### Work to be completed:
All that is needed is each line of the entries holding the word "Retrieves", copied as it stands.

++++ Available records ++++

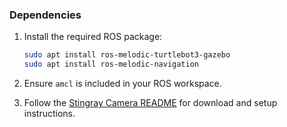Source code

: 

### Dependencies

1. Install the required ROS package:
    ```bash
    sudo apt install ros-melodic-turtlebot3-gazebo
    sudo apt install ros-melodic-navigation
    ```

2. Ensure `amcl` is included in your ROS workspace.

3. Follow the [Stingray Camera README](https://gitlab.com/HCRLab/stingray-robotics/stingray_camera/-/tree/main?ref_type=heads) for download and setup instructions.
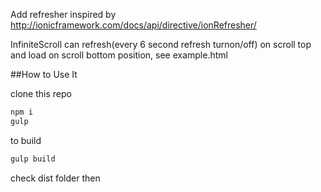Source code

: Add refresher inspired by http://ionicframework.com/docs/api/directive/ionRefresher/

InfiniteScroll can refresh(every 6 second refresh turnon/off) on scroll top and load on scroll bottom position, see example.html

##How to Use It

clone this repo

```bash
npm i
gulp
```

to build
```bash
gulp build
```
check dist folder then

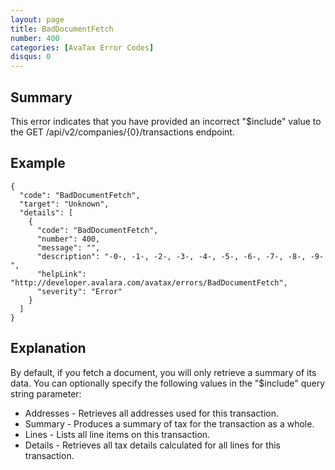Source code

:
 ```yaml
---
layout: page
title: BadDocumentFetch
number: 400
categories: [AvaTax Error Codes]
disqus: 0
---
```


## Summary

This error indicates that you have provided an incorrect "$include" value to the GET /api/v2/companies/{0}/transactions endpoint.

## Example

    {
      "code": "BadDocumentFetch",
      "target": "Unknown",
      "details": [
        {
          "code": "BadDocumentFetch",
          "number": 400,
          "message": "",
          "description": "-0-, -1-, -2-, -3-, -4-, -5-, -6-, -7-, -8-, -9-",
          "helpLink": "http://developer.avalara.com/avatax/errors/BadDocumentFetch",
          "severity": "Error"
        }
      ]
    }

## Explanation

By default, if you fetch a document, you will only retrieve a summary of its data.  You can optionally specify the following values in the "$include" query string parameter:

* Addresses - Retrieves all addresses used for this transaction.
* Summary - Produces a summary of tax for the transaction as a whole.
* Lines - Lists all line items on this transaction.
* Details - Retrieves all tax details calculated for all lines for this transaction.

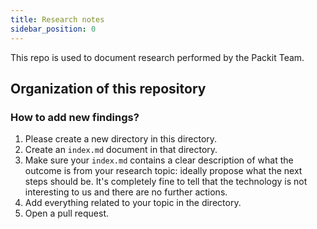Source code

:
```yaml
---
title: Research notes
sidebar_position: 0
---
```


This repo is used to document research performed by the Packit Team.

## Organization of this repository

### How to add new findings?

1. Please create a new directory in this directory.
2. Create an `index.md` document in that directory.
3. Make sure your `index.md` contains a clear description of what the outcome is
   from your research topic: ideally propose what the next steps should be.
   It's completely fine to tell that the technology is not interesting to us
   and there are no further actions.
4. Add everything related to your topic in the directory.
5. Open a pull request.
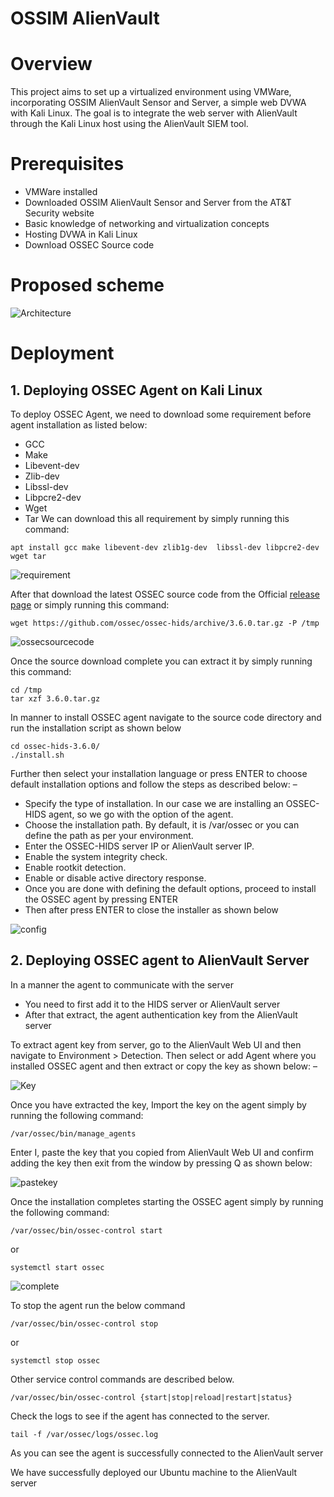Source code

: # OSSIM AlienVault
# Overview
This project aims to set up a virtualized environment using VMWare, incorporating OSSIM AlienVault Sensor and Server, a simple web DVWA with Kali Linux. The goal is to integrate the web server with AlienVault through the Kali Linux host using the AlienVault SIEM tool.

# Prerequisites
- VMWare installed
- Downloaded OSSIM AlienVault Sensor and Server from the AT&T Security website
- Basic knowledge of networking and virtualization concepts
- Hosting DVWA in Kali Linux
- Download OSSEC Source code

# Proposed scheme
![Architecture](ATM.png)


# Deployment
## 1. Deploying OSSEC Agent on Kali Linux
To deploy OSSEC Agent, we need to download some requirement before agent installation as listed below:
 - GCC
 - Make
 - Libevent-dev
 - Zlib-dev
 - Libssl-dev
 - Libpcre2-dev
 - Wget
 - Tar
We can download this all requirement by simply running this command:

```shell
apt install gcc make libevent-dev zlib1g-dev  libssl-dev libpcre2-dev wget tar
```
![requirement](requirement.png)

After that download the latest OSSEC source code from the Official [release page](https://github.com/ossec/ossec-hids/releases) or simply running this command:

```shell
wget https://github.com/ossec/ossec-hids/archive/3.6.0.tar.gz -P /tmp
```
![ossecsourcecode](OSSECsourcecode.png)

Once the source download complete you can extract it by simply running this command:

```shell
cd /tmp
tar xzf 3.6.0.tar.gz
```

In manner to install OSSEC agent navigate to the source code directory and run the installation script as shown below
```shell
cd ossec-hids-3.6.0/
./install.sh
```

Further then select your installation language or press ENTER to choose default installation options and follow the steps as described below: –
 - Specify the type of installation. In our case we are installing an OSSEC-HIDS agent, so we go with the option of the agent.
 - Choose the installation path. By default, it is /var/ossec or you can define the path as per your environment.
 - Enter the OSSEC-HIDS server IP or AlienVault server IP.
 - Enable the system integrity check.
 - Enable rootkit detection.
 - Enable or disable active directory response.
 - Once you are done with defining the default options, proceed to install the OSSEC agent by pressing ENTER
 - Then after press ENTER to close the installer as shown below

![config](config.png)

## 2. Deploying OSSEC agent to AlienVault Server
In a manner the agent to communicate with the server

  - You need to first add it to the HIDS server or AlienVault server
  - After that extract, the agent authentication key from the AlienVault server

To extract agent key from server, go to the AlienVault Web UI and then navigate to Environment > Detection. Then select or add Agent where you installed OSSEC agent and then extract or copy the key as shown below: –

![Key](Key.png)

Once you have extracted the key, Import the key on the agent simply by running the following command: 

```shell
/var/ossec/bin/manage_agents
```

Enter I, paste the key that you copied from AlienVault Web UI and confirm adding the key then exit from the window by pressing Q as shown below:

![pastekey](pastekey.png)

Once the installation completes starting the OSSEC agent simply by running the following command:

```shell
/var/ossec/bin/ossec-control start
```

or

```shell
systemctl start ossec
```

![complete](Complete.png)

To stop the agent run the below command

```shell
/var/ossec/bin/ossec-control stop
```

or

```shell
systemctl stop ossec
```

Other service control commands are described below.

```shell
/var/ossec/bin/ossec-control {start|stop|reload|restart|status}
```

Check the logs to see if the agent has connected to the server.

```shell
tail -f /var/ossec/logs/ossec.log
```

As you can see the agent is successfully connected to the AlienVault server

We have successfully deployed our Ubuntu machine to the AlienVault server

++++

### Answer for this exercise:
* Addresses - Retrieves all addresses used for this transaction.
* Details - Retrieves all tax details calculated for all lines for this transaction.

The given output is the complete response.